5a. Create the configuration in EDAS

  1. Log on to the EDAS console.

  2. In the left-side navigation pane, choose Application Management > Microservice Configurations.

  3. On the Configurations page, select a Region in the top navigation bar and a Microservices Namespace from the dropdown. Then click Create Configuration.

  4. In the Create Configuration panel, set the same parameters as the local Nacos configuration and click Create:

    ParameterValue
    Data IDnacos-config-example.properties
    GroupDEFAULT_GROUP
    FormatProperties
    Configuration Contenttest.name=nacos-config-test
Note

The Region and Microservice Namespace values are inherited from the Configurations page and cannot be changed in this panel.
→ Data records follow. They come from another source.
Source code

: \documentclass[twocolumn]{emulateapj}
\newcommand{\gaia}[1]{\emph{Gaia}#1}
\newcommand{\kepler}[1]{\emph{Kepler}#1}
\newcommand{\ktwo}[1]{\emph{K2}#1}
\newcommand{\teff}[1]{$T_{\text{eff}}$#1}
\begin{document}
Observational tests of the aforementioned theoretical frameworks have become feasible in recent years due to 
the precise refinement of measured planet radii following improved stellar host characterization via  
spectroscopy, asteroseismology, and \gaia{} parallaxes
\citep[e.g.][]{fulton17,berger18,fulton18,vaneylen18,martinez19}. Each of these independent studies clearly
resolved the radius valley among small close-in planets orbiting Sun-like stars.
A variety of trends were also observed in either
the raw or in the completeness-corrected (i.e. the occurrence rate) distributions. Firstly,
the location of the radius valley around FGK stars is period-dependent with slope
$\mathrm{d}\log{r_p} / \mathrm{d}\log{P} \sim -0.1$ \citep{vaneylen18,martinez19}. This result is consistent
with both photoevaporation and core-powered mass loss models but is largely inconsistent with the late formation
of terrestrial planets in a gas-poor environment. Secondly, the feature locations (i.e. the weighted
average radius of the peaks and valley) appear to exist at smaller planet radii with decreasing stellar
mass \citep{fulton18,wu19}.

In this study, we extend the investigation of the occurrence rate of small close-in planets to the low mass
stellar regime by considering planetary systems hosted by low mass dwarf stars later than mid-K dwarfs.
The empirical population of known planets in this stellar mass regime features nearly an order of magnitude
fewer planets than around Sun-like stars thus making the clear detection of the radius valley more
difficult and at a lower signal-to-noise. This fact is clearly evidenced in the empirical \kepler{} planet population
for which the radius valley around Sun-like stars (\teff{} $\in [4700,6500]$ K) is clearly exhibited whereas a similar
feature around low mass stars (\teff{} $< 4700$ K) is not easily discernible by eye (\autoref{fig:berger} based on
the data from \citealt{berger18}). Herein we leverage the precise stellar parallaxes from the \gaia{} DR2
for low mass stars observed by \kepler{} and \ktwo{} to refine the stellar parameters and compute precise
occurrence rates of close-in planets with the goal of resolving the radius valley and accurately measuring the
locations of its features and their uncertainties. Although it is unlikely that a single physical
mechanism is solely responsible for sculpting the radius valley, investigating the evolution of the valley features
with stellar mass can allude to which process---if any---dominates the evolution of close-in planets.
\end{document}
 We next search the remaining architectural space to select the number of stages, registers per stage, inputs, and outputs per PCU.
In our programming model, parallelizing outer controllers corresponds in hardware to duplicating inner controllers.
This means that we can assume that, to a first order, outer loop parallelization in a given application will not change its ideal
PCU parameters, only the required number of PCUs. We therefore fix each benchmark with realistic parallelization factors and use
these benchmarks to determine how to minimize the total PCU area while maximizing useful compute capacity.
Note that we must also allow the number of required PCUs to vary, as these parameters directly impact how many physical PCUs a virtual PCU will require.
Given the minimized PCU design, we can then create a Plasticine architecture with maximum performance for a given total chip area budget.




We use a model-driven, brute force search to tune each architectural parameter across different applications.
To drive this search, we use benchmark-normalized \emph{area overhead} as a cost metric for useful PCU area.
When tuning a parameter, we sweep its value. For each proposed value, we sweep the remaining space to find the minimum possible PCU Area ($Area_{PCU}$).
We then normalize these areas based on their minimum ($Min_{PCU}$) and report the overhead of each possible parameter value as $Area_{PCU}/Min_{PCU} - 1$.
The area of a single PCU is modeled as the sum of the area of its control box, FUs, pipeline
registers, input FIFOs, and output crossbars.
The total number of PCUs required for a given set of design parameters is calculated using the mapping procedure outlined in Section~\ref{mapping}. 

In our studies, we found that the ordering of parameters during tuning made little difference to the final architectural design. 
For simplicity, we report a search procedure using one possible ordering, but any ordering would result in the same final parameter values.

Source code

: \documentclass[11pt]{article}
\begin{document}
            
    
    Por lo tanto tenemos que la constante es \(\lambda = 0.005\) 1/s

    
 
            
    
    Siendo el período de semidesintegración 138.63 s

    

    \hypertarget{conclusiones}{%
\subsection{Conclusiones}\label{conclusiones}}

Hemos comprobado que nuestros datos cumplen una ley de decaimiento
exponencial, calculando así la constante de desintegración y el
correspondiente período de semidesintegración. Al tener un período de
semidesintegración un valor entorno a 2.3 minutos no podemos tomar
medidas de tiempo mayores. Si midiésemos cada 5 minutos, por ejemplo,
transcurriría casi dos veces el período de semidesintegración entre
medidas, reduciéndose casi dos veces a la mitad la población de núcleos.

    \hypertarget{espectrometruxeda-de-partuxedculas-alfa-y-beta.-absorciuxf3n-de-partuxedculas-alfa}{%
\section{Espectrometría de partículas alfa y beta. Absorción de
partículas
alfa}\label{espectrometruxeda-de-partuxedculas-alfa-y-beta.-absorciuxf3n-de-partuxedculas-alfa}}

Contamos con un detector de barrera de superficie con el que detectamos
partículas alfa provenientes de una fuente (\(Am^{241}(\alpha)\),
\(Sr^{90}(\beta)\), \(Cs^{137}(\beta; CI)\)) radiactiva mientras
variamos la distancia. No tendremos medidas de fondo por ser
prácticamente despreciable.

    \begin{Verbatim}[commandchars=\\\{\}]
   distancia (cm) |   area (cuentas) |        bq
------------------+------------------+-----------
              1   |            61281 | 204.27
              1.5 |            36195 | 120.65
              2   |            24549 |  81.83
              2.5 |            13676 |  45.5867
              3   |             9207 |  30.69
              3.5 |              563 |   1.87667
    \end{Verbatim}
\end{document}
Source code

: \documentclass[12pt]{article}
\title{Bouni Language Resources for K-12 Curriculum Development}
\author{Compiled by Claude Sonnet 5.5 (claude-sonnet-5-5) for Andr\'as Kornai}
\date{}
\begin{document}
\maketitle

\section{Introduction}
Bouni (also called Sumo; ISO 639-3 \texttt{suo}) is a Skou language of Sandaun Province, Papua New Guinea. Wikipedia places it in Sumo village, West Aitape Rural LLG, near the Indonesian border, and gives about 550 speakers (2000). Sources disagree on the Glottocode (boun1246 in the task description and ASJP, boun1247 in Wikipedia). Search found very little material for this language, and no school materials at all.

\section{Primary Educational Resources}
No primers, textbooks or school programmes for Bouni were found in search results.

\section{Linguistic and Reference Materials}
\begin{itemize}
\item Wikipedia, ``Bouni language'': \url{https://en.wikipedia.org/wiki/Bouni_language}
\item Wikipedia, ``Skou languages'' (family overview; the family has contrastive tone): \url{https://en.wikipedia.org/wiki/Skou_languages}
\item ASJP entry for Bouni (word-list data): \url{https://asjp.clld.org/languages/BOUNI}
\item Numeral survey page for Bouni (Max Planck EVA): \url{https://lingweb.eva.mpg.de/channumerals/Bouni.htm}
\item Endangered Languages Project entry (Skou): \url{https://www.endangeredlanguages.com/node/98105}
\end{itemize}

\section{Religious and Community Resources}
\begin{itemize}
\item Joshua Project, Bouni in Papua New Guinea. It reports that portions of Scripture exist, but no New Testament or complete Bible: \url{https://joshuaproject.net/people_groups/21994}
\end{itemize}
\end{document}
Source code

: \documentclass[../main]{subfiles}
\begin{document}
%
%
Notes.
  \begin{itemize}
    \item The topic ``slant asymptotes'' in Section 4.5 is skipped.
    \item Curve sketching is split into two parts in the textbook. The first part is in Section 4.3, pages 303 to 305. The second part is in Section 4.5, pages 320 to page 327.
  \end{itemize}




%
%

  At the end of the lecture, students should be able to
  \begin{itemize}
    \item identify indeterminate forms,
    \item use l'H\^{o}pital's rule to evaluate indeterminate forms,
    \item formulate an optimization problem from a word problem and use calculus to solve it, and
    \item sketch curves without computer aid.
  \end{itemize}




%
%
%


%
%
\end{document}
5b. Deploy the application

Deploy the application to EDAS. Choose a deployment method based on your infrastructure:

Streamline local-to-cloud development

After your application runs on EDAS, you can skip the local Nacos Server setup for subsequent iterations. EDAS provides a local-to-cloud interconnection feature that lets a locally running application:

  • Read configurations directly from the EDAS configuration management module

  • Call other cloud-deployed applications and receive calls from them

This gives you the full EDAS runtime behavior without redeploying for every change.

Configuration reference

Add any of these properties to bootstrap.properties to customize Nacos Config behavior:

Configuration itemKeyDefaultDescription
Server addressspring.cloud.nacos.config.server-addr--Nacos Server address (required)
Data ID prefixspring.cloud.nacos.config.prefix${spring.application.name}Prefix portion of the Data ID
Groupspring.cloud.nacos.config.groupDEFAULT_GROUPConfiguration group
Data ID suffix and formatspring.cloud.nacos.config.file-extensionpropertiesFile format for the configuration content. Supported: properties, yaml, yml
Encodingspring.cloud.nacos.config.encodeUTF-8Character encoding for configuration content
Timeoutspring.cloud.nacos.config.timeout3000Timeout for fetching configurations, in milliseconds
Namespacespring.cloud.nacos.config.namespace--Isolate configurations across environments (development, test, production)
Context pathspring.cloud.nacos.config.context-path--Relative path of the Nacos Server API
Endpointspring.cloud.nacos.config.endpointUTF-8Region-specific endpoint for dynamic server address resolution
Auto-refreshspring.cloud.nacos.config.refresh.enabledtrueEnable or disable the configuration change listener

For the full list of configuration items, see the Spring Cloud Alibaba Nacos Config documentation.